The data we need is in a PDF table, or a series of tables. PDF (the Portable Document Format) is really good for representing data to a printer -- creating a standard like this was a huge deal when PDF was introduced. Often, however, it becomes a vehicle for publishing data and then you start to see its weaknesses. Extracting data from a PDF will depend, first, on the kind of PDF it is. If you can "select" text from the document, you're in luck. There are several tools to help you get reasonably close to the data. If, on the other hand, your pages are essentially images, well, then you have to rely on "optical character recognition" programs that cluster black and white pixels, say, into letters and words and sentences. 

I used [Tabula](http://tabula.technology/) to pull the data from the report and convert it to something more usable, a CSV (comma separated values) file. CSV files are a popular format for tabular data. Each line in the file represents a different person or object or "entity." Measurements, or "attributes" on a given entity occupy one line in the file and are separated by commas. You can read more about the format [here](https://en.wikipedia.org/wiki/Comma-separated_values). [Download the data](https://github.com/cocteau/lede2018/raw/master/data/pr_sep.csv) and have a look -- perhaps open it in your favorite spreadsheet program.

To pull this data into R, we will use a "function." **Everything you execute in R, every command, involves executing a function in some way.** Through functions, we encapsulate operations that we have to perform repeatedly. In the cell below, we use the function `read.csv()` which does what you might expect -- It reads data in a CSV (comma separated values) file.

You can also ask for help about any function in R using, well, another function called `help()`.

In [None]:
help(read.csv)

From this help page, you see how you can read in a data set and the different "arguments" that might alter the way the data are interpreted or the operation is performed. Below we will call read.csv() with only the first, the name of the file to read. This could also easily be a URL.

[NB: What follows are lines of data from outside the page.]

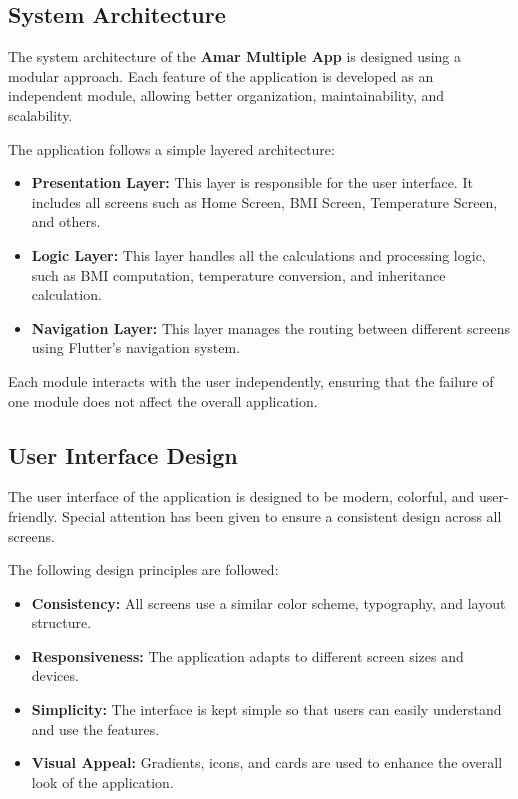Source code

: \documentclass{article}
\begin{document}
\subsection{System Architecture}

The system architecture of the \textbf{Amar Multiple App} is designed using a modular approach. Each feature of the application is developed as an independent module, allowing better organization, maintainability, and scalability.

The application follows a simple layered architecture:

\begin{itemize}
\item \textbf{Presentation Layer:} This layer is responsible for the user interface. It includes all screens such as Home Screen, BMI Screen, Temperature Screen, and others.
\item \textbf{Logic Layer:} This layer handles all the calculations and processing logic, such as BMI computation, temperature conversion, and inheritance calculation.
\item \textbf{Navigation Layer:} This layer manages the routing between different screens using Flutter's navigation system.
\end{itemize}

Each module interacts with the user independently, ensuring that the failure of one module does not affect the overall application.

\subsection{User Interface Design}

The user interface of the application is designed to be modern, colorful, and user-friendly. Special attention has been given to ensure a consistent design across all screens.

The following design principles are followed:

\begin{itemize}
\item \textbf{Consistency:} All screens use a similar color scheme, typography, and layout structure.
\item \textbf{Responsiveness:} The application adapts to different screen sizes and devices.
\item \textbf{Simplicity:} The interface is kept simple so that users can easily understand and use the features.
\item \textbf{Visual Appeal:} Gradients, icons, and cards are used to enhance the overall look of the application.
\end{itemize}
\end{document}
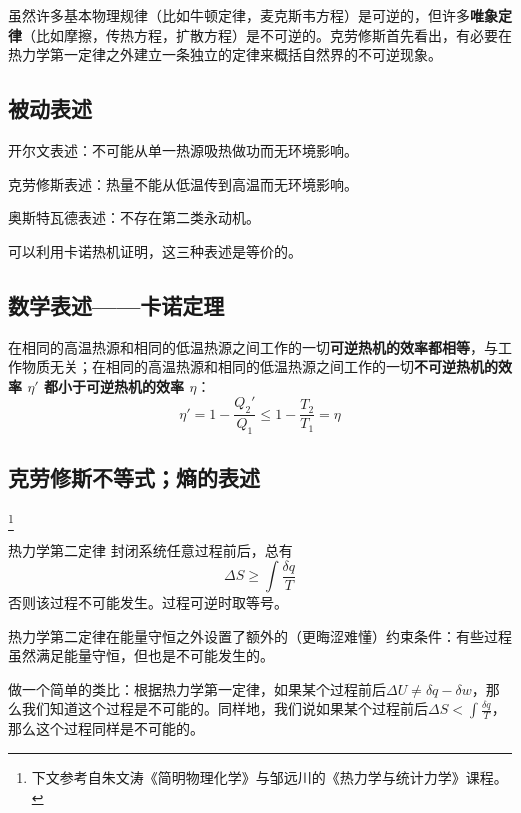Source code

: 
\begin{issues}
\issueDraft
\end{issues}


虽然许多基本物理规律（比如牛顿定律，麦克斯韦方程）是可逆的，但许多\textbf{唯象定律}（比如摩擦，传热方程，扩散方程）是不可逆的。克劳修斯首先看出，有必要在热力学第一定律之外建立一条独立的定律来概括自然界的不可逆现象。

\subsection{被动表述}
开尔文表述：不可能从单一热源吸热做功而无环境影响。

克劳修斯表述：热量不能从低温传到高温而无环境影响。

奥斯特瓦德表述：不存在第二类永动机。

可以利用卡诺热机证明，这三种表述是等价的。

\subsection{数学表述——卡诺定理}

在相同的高温热源和相同的低温热源之间工作的一切\textbf{可逆热机的效率都相等}，与工作物质无关；在相同的高温热源和相同的低温热源之间工作的一切\textbf{不可逆热机的效率 $\eta'$ 都小于可逆热机的效率 $\eta$}：
\begin{equation}
\eta'=1-\frac{Q_2'}{Q_1}\le 1-\frac{T_2}{T_1}=\eta
\end{equation}

\subsection{克劳修斯不等式；熵的表述}
\footnote{下文参考自朱文涛《简明物理化学》与邹远川的《热力学与统计力学》课程。}

\begin{theorem}{热力学第二定律}
封闭系统任意过程前后，总有
\begin{equation}
\Delta S \ge \int \frac{\delta q}{T}
\end{equation}
否则该过程不可能发生。过程可逆时取等号。
\end{theorem}
热力学第二定律在能量守恒之外设置了额外的（更晦涩难懂）约束条件：有些过程虽然满足能量守恒，但也是不可能发生的。

做一个简单的类比：根据热力学第一定律，如果某个过程前后$\Delta U \ne \delta q - \delta w$，那么我们知道这个过程是不可能的。同样地，我们说如果某个过程前后$\Delta S < \int \frac{\delta q}{T}$，那么这个过程同样是不可能的。

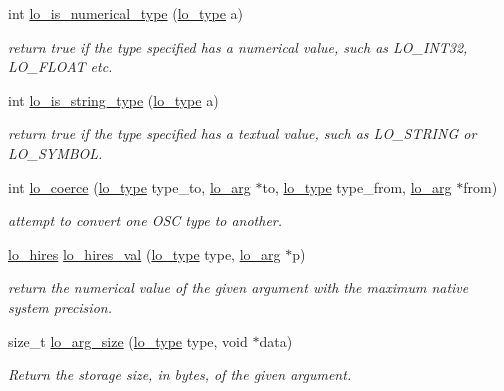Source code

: \begin{CompactItemize}
int \hyperlink{group__liblolowlevel_gce222e42c35d0256f115e00b84e8f853}{lo\_\-is\_\-numerical\_\-type} (\hyperlink{group__liblo_g11838c576b0197c255ce805fd7434736}{lo\_\-type} a)
\begin{CompactList}\small\item\em return true if the type specified has a numerical value, such as LO\_\-INT32, LO\_\-FLOAT etc. \item\end{CompactList}\item 
int \hyperlink{group__liblolowlevel_geb9f59d9f7bf8d50f21809e44889eee7}{lo\_\-is\_\-string\_\-type} (\hyperlink{group__liblo_g11838c576b0197c255ce805fd7434736}{lo\_\-type} a)
\begin{CompactList}\small\item\em return true if the type specified has a textual value, such as LO\_\-STRING or LO\_\-SYMBOL. \item\end{CompactList}\item 
int \hyperlink{group__liblolowlevel_gf85d7a54ab80e1b2a3d17c4cfef38402}{lo\_\-coerce} (\hyperlink{group__liblo_g11838c576b0197c255ce805fd7434736}{lo\_\-type} type\_\-to, \hyperlink{unionlo__arg}{lo\_\-arg} $\ast$to, \hyperlink{group__liblo_g11838c576b0197c255ce805fd7434736}{lo\_\-type} type\_\-from, \hyperlink{unionlo__arg}{lo\_\-arg} $\ast$from)
\begin{CompactList}\small\item\em attempt to convert one OSC type to another. \item\end{CompactList}\item 
\hyperlink{group__liblolowlevel_g0062385786b0375d4b6954ba1fb8d52b}{lo\_\-hires} \hyperlink{group__liblolowlevel_gfb7036664581480c9f2e898e57704c1b}{lo\_\-hires\_\-val} (\hyperlink{group__liblo_g11838c576b0197c255ce805fd7434736}{lo\_\-type} type, \hyperlink{unionlo__arg}{lo\_\-arg} $\ast$p)
\begin{CompactList}\small\item\em return the numerical value of the given argument with the maximum native system precision. \item\end{CompactList}\item 
size\_\-t \hyperlink{group__liblolowlevel_gf793bbd32346a91d7d680d91ae68d1bd}{lo\_\-arg\_\-size} (\hyperlink{group__liblo_g11838c576b0197c255ce805fd7434736}{lo\_\-type} type, void $\ast$data)
\begin{CompactList}\small\item\em Return the storage size, in bytes, of the given argument. \item\end{CompactList}\item 

\end{CompactItemize}
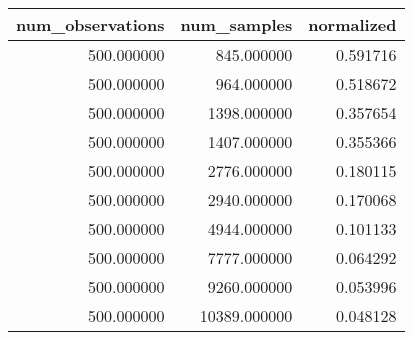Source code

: \begin{tabular}{rrr}
\toprule
num\_observations & num\_samples & normalized \\
\midrule
500.000000 & 845.000000 & 0.591716 \\
500.000000 & 964.000000 & 0.518672 \\
500.000000 & 1398.000000 & 0.357654 \\
500.000000 & 1407.000000 & 0.355366 \\
500.000000 & 2776.000000 & 0.180115 \\
500.000000 & 2940.000000 & 0.170068 \\
500.000000 & 4944.000000 & 0.101133 \\
500.000000 & 7777.000000 & 0.064292 \\
500.000000 & 9260.000000 & 0.053996 \\
500.000000 & 10389.000000 & 0.048128 \\
\bottomrule
\end{tabular}
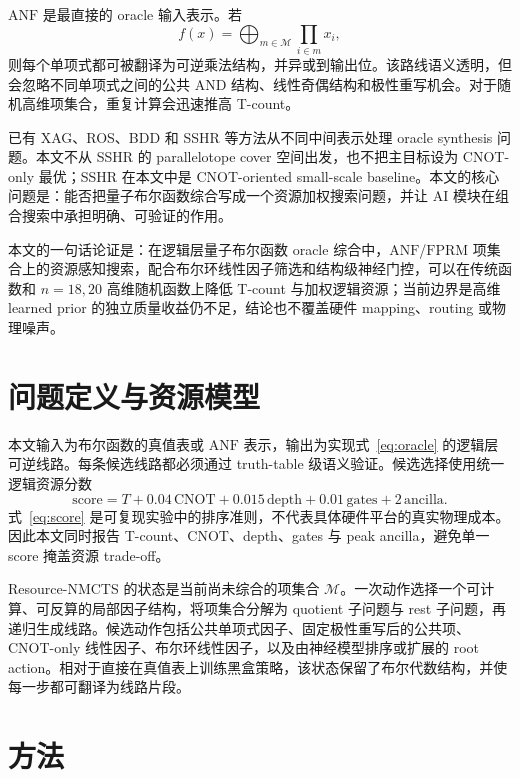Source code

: \documentclass[UTF8,fontset=macnew,11pt]{ctexart}
\newcommand{\method}{Resource-NMCTS}
\newcommand{\score}{\ensuremath{\mathrm{score}}}
\newcommand{\anf}{\ensuremath{\mathrm{ANF}}}
\newcommand{\fprm}{\ensuremath{\mathrm{FPRM}}}
\begin{document}
\anf{} 是最直接的 oracle 输入表示。若
\begin{equation}
  f(x)=\bigoplus_{m\in\mathcal{M}}\prod_{i\in m}x_i ,
  \label{eq:anf}
\end{equation}
则每个单项式都可被翻译为可逆乘法结构，并异或到输出位。该路线语义透明，但会忽略不同单项式之间的公共 AND 结构、线性奇偶结构和极性重写机会。对于随机高维项集合，重复计算会迅速推高 T-count。

已有 XAG、ROS、BDD 和 SSHR 等方法从不同中间表示处理 oracle synthesis 问题\cite{meuli2022xag,meuli2020ros,wille2009bdd,zheng2025sshr}。本文不从 SSHR 的 parallelotope cover 空间出发，也不把主目标设为 CNOT-only 最优；SSHR 在本文中是 CNOT-oriented small-scale baseline。本文的核心问题是：能否把量子布尔函数综合写成一个资源加权搜索问题，并让 AI 模块在组合搜索中承担明确、可验证的作用。

本文的一句话论证是：在逻辑层量子布尔函数 oracle 综合中，\anf{}/\fprm{} 项集合上的资源感知搜索，配合布尔环线性因子筛选和结构级神经门控，可以在传统函数和 $n=18,20$ 高维随机函数上降低 T-count 与加权逻辑资源；当前边界是高维 learned prior 的独立质量收益仍不足，结论也不覆盖硬件 mapping、routing 或物理噪声。

\section{问题定义与资源模型}

本文输入为布尔函数的真值表或 \anf{} 表示，输出为实现式~\eqref{eq:oracle} 的逻辑层可逆线路。每条候选线路都必须通过 truth-table 级语义验证。候选选择使用统一逻辑资源分数
\begin{equation}
  \score = T + 0.04\,\mathrm{CNOT} + 0.015\,\mathrm{depth}
         + 0.01\,\mathrm{gates} + 2\,\mathrm{ancilla}.
  \label{eq:score}
\end{equation}
式~\eqref{eq:score} 是可复现实验中的排序准则，不代表具体硬件平台的真实物理成本。因此本文同时报告 T-count、CNOT、depth、gates 与 peak ancilla，避免单一 score 掩盖资源 trade-off。

\method{} 的状态是当前尚未综合的项集合 $\mathcal{M}$。一次动作选择一个可计算、可反算的局部因子结构，将项集合分解为 quotient 子问题与 rest 子问题，再递归生成线路。候选动作包括公共单项式因子、固定极性重写后的公共项、CNOT-only 线性因子、布尔环线性因子，以及由神经模型排序或扩展的 root action。相对于直接在真值表上训练黑盒策略，该状态保留了布尔代数结构，并使每一步都可翻译为线路片段。

\section{方法}
\end{document}
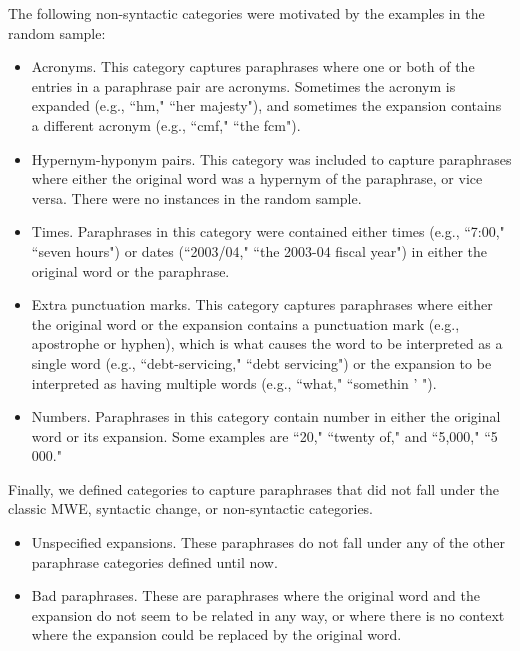\documentclass[11pt]{article}
\begin{document}
The following non-syntactic categories were motivated by the examples in the random sample:

\begin{itemize}

\item Acronyms. This category captures paraphrases where one or both of the entries in a paraphrase pair are acronyms. Sometimes the acronym is expanded (e.g., ``hm," ``her majesty"), and sometimes the expansion contains a different acronym (e.g., ``cmf," ``the fcm").

\item Hypernym-hyponym pairs. This category was included to capture paraphrases where either the original word was a hypernym of the paraphrase, or vice versa. There were no instances in the random sample.

\item Times. Paraphrases in this category were contained either times (e.g., ``7:00," ``seven hours") or dates (``2003/04," ``the 2003-04 fiscal year") in either the original word or the paraphrase.

\item  Extra punctuation marks. This category captures paraphrases where either the original word or the expansion contains a punctuation mark (e.g., apostrophe or hyphen), which is what causes the word to be interpreted as a single word (e.g., ``debt-servicing," ``debt servicing") or the expansion to be interpreted as having multiple words (e.g., ``what," ``somethin ' ").

\item Numbers. Paraphrases in this category contain number in either the original word or its expansion. Some examples are ``20," ``twenty of," and ``5,000," ``5 000."

\end{itemize}

Finally, we defined categories to capture paraphrases that did not fall under the classic MWE, syntactic change, or non-syntactic categories.
\begin{itemize}
\item Unspecified expansions. These paraphrases do not fall under any of the other paraphrase categories defined until now. 

\item Bad paraphrases. These are paraphrases where the original word and the expansion do not seem to be related in any way, or where there is no context where the expansion could be replaced by the original word. 
\end{itemize}
\end{document}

Make sure you place the file "pr_sep.csv" into the same folder as you started your notebook from. 

In [1]:
pr <- read.csv("pr_sep.csv")
head(pr)

SEP,Y2015,Y2016,Y2017
1,75,75,92
2,77,67,69
3,67,78,78
4,71,99,84
5,62,89,75
6,77,74,80


In [2]:
tail(pr)

Unnamed: 0,SEP,Y2015,Y2016,Y2017
25,25,60,75,135
26,26,76,82,131
27,27,78,82,120
28,28,84,81,109
29,29,83,70,127
30,30,73,91,129


We see that "chiefs" is a table and head() is a function that shows us the first few lines of the table (by default, the first 6). You can see more or less by adding an argument that specifies how many rows to show.

In [3]:
help(head)

So from here we see that we can show more lines by adding an argument "n". Here's 20.

In [4]:
head(pr,n=10)

SEP,Y2015,Y2016,Y2017
1,75,75,92
2,77,67,69
3,67,78,78
4,71,99,84
5,62,89,75
6,77,74,80
7,85,67,87
8,84,77,93
9,79,90,72
10,66,73,98


In [5]:
head(pr,3)

SEP,Y2015,Y2016,Y2017
1,75,75,92
2,77,67,69
3,67,78,78


You can pull off the names of the columns with a command, well, `names()`.

In [6]:
names(pr)

The result here is a **vector** that is R's version of a list. The only difference between a list in Python and a vector in R is that R's vectors can only be of one data type (character or numeric or logical or... ) Here are some shortcuts for making vectors.

In [None]:
1:10

In [None]:
c(1:10,5,6,3:1)

In [None]:
letters

In [None]:
c("a","f","g")

In [None]:
seq(10,100,by=10)

In [None]:
rep(1:3,5)

In [None]:
rep(1:3,c(2,4,10))

In a previous cell, we used the name "x" to store a numerical value -- the result of a computation. Here, the output from read_csv() is R's version of a data table or spreadsheet and it's class is a "data.frame". Everything in R is an "object" meaning it has a "class" that you can ask about using the special function class().

In [None]:
class(pr)

... and just to round this out.

In [None]:
class(2+5)

... meaning our simple calculations produced data that is "numeric". So we'e seen "data.frame" and "numeric". Perhaps not surprisingly, `help()` and `read.csv()` are functions...

In [None]:
class(help)

One last thing. The size of the table. We can use the function `dim()` to learn a table's dimensions (how many rows and columns).

In [7]:
dim(pr)

"Thirty days hath September..." 

Prior to this recent data release, various journalistic outlets had tried to create a count. [Here is the New York Times' piece](https://www.nytimes.com/interactive/2017/12/08/us/puerto-rico-hurricane-maria-death-toll.html) on the subject. Read over briefly and tell me what was done to compute an estimate of the death toll from hurricane Maria. 

*Your comments here*



**Extracting data**. First, we can extract columns from the data frame using "$" the dollar sign...

In [None]:
pr$SEP

... and the vaues for deaths on the island in 2016.

In [None]:
pr$Y2016

As we mentioned, the objects being returned here are vectors.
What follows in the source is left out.